• [TRY IT]
Once the line containing "- We ask that" is found in the entries below, reproduce it and every line after it, stopping at and including the line containing "SwinjectMacros generates code"; reproduce nothing else, and keep each line exact.

▼

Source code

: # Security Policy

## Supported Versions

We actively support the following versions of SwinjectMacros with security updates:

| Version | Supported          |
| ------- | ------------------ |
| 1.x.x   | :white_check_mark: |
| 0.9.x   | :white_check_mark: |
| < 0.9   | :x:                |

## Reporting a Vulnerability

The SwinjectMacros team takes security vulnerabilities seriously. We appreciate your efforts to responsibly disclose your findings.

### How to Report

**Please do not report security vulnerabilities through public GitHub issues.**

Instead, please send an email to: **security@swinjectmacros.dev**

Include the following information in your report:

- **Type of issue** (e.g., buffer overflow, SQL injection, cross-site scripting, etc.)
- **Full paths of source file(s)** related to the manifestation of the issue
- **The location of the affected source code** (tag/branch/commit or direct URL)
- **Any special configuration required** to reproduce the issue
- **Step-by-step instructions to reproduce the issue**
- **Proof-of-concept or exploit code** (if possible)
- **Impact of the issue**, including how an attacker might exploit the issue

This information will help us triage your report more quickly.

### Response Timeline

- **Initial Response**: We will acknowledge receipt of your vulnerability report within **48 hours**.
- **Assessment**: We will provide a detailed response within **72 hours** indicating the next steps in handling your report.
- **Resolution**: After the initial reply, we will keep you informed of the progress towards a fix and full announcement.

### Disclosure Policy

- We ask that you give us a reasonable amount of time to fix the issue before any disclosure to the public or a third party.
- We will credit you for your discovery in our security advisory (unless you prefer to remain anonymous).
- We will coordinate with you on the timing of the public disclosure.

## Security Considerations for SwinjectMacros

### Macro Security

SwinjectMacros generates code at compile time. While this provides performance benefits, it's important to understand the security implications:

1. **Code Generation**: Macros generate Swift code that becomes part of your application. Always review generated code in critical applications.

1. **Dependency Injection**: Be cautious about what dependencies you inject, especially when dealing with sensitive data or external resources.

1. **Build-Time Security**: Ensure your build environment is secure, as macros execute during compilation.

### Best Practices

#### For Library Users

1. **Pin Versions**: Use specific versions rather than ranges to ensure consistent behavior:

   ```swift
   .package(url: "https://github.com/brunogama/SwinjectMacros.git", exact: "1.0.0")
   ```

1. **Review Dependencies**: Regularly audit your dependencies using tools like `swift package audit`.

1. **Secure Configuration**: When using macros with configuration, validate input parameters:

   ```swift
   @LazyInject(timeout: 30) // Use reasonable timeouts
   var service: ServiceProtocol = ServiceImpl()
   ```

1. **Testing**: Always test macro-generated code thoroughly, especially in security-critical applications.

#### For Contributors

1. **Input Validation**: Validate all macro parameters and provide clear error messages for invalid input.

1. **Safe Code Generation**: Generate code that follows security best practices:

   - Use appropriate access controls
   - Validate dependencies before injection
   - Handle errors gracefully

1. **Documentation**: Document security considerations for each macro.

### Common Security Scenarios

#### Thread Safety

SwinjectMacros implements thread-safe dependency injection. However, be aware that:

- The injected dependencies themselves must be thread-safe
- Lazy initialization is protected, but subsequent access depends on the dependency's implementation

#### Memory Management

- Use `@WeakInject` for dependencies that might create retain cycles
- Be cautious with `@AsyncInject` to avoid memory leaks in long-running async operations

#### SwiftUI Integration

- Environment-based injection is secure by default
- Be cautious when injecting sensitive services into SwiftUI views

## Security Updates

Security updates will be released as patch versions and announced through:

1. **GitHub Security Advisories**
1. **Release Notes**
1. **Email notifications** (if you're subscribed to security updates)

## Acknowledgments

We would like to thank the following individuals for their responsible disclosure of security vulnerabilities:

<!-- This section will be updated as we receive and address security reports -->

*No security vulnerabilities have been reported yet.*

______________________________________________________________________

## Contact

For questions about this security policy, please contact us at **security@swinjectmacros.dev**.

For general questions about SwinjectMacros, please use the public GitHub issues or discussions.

▲

• [RESPONSE TO THE TASK]
- We ask that you give us a reasonable amount of time to fix the issue before any disclosure to the public or a third party.
- We will credit you for your discovery in our security advisory (unless you prefer to remain anonymous).
- We will coordinate with you on the timing of the public disclosure.

## Security Considerations for SwinjectMacros

### Macro Security

SwinjectMacros generates code at compile time. While this provides performance benefits, it's important to understand the security implications:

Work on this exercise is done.